== Task data
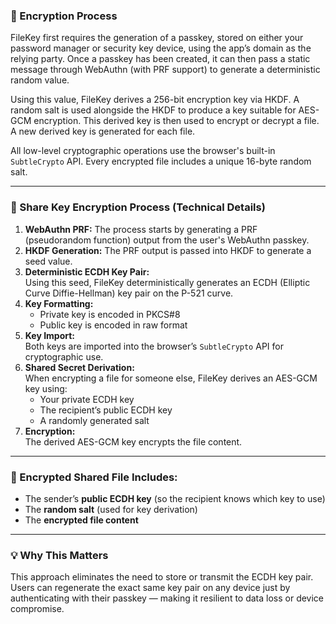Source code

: ### 🔐 Encryption Process

FileKey first requires the generation of a passkey, stored on either your password manager or security key device, using the app’s domain as the relying party. Once a passkey has been created, it can then pass a static message through WebAuthn (with PRF support) to generate a deterministic random value.

Using this value, FileKey derives a 256-bit encryption key via HKDF. A random salt is used alongside the HKDF to produce a key suitable for AES-GCM encryption. This derived key is then used to encrypt or decrypt a file. A new derived key is generated for each file.

All low-level cryptographic operations use the browser's built-in `SubtleCrypto` API. Every encrypted file includes a unique 16-byte random salt.

---

### 🧠 Share Key Encryption Process (Technical Details)

1. **WebAuthn PRF:** The process starts by generating a PRF (pseudorandom function) output from the user's WebAuthn passkey.
2. **HKDF Generation:** The PRF output is passed into HKDF to generate a seed value.
3. **Deterministic ECDH Key Pair:**  
   Using this seed, FileKey deterministically generates an ECDH (Elliptic Curve Diffie-Hellman) key pair on the P-521 curve.
4. **Key Formatting:**  
   - Private key is encoded in PKCS#8  
   - Public key is encoded in raw format
5. **Key Import:**  
   Both keys are imported into the browser’s `SubtleCrypto` API for cryptographic use.
6. **Shared Secret Derivation:**  
   When encrypting a file for someone else, FileKey derives an AES-GCM key using:
   - Your private ECDH key  
   - The recipient’s public ECDH key  
   - A randomly generated salt
7. **Encryption:**  
   The derived AES-GCM key encrypts the file content.

---

### 🔐 Encrypted Shared File Includes:

- The sender’s **public ECDH key** (so the recipient knows which key to use)
- The **random salt** (used for key derivation)
- The **encrypted file content**

---

### 💡 Why This Matters

This approach eliminates the need to store or transmit the ECDH key pair.  
Users can regenerate the exact same key pair on any device just by authenticating with their passkey — making it resilient to data loss or device compromise.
====
What you are asked to do >> Copy each line above exactly, with no images.

Result of this exercise >>
Source code

: ### 🔐 Encryption Process

FileKey first requires the generation of a passkey, stored on either your password manager or security key device, using the app’s domain as the relying party. Once a passkey has been created, it can then pass a static message through WebAuthn (with PRF support) to generate a deterministic random value.

Using this value, FileKey derives a 256-bit encryption key via HKDF. A random salt is used alongside the HKDF to produce a key suitable for AES-GCM encryption. This derived key is then used to encrypt or decrypt a file. A new derived key is generated for each file.

All low-level cryptographic operations use the browser's built-in `SubtleCrypto` API. Every encrypted file includes a unique 16-byte random salt.

---

### 🧠 Share Key Encryption Process (Technical Details)

1. **WebAuthn PRF:** The process starts by generating a PRF (pseudorandom function) output from the user's WebAuthn passkey.
2. **HKDF Generation:** The PRF output is passed into HKDF to generate a seed value.
3. **Deterministic ECDH Key Pair:**  
   Using this seed, FileKey deterministically generates an ECDH (Elliptic Curve Diffie-Hellman) key pair on the P-521 curve.
4. **Key Formatting:**  
   - Private key is encoded in PKCS#8  
   - Public key is encoded in raw format
5. **Key Import:**  
   Both keys are imported into the browser’s `SubtleCrypto` API for cryptographic use.
6. **Shared Secret Derivation:**  
   When encrypting a file for someone else, FileKey derives an AES-GCM key using:
   - Your private ECDH key  
   - The recipient’s public ECDH key  
   - A randomly generated salt
7. **Encryption:**  
   The derived AES-GCM key encrypts the file content.

---

### 🔐 Encrypted Shared File Includes:

- The sender’s **public ECDH key** (so the recipient knows which key to use)
- The **random salt** (used for key derivation)
- The **encrypted file content**

---

### 💡 Why This Matters

This approach eliminates the need to store or transmit the ECDH key pair.  
Users can regenerate the exact same key pair on any device just by authenticating with their passkey — making it resilient to data loss or device compromise.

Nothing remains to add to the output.